The US Tax Court has ruled that the IRS abused its discretion when it cancelled two advance pricing agreements (APAs) that it had entered into with a multinational group taxpayer.
In the case, Eaton Corp. v. Commissioner, T.C. Memo 2017-147 (July 26, 2017), the IRS cancelled two APAs covering Eaton’s intercompany transactions because Eaton had not complied with the terms of Rev. Proc. 96-53 and Rev. Proc. 2004-40.
The IRS argued that the cancellations were justified because Eaton did not comply with the APAs’ terms and conditions in good faith and because Eaton failed to satisfy the APA’s annual reporting requirements.
After cancelling the two APAs, the IRS made transfer pricing adjustments with respect to Eaton’s intercompany transactions to reflect an arm’s length result.

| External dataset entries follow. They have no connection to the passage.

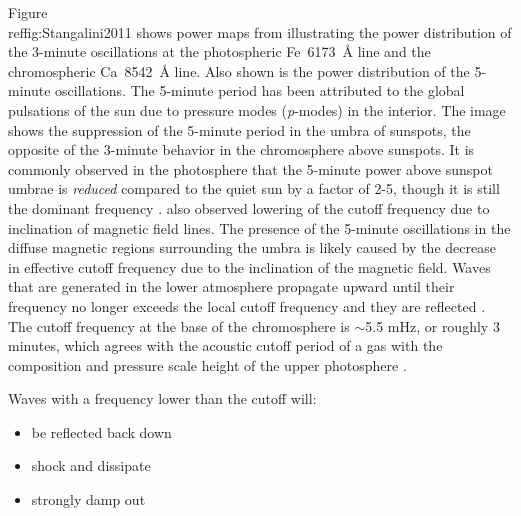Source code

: 

Figure~\\ref{fig:Stangalini2011} shows power maps from
\cite{Stangalini2011} illustrating the power distribution of the
3-minute oscillations at the photospheric Fe~6173~\AA{} line and the
chromospheric Ca~8542~\AA{} line. Also shown is the power distribution
of the 5-minute oscillations. The 5-minute period has been attributed
to the global pulsations of the sun due to pressure modes
(\textit{p}-modes) in the interior. The image shows the suppression of
the 5-minute period in the umbra of sunspots, the opposite of the
3-minute behavior in the chromosphere above sunspots. It is commonly
observed in the photosphere that the 5-minute power above sunspot
umbrae is \emph{reduced} compared to the quiet sun by a factor of 2-5,
though it is still the dominant frequency
\citep{Felipe2010, Bogdan2006}.
\cite{Reznikova2012} also observed lowering of the cutoff frequency
due to inclination of magnetic field lines.
The presence of the 5-minute oscillations in the diffuse magnetic regions
surrounding the umbra is likely caused by the decrease in effective
cutoff frequency due to the inclination of the magnetic field. Waves
that are generated in the lower atmosphere propagate upward until
their frequency no longer exceeds the local cutoff frequency and they
are reflected \citep{DeMoortel2000, Brynildsen1999}. The cutoff
frequency at the base of the chromosphere is $\sim$5.5 mHz, or roughly
3 minutes, which agrees with the acoustic cutoff period of a gas with
the composition and pressure scale height of the upper photosphere
\citep{Kalkofen1994}.

Waves with a frequency lower than the cutoff will:
\begin{itemize}
    \item be reflected back down
    \item shock and dissipate
    \item strongly damp out
\end{itemize}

The Tax Court, in a decision filed July 26, disagreed with the IRS’s action, calling it arbitrary and unreasonable. The Court said that though the taxpayer made some errors related to the APAs, these were not material within the meaning of the governing revenue rulings.
The Court also noted the IRS had opportunities to not renew the APAs or enter into the second APA if it disagreed with the transfer pricing methods agreed to in the APAs.
In the decision, the Court also concluded that Eaton did not transfer intangibles subject to 367(d). The Court also ruled that Eaton was entitled to a section 167(a) deduction for certain bonus payments because they were employee compensation.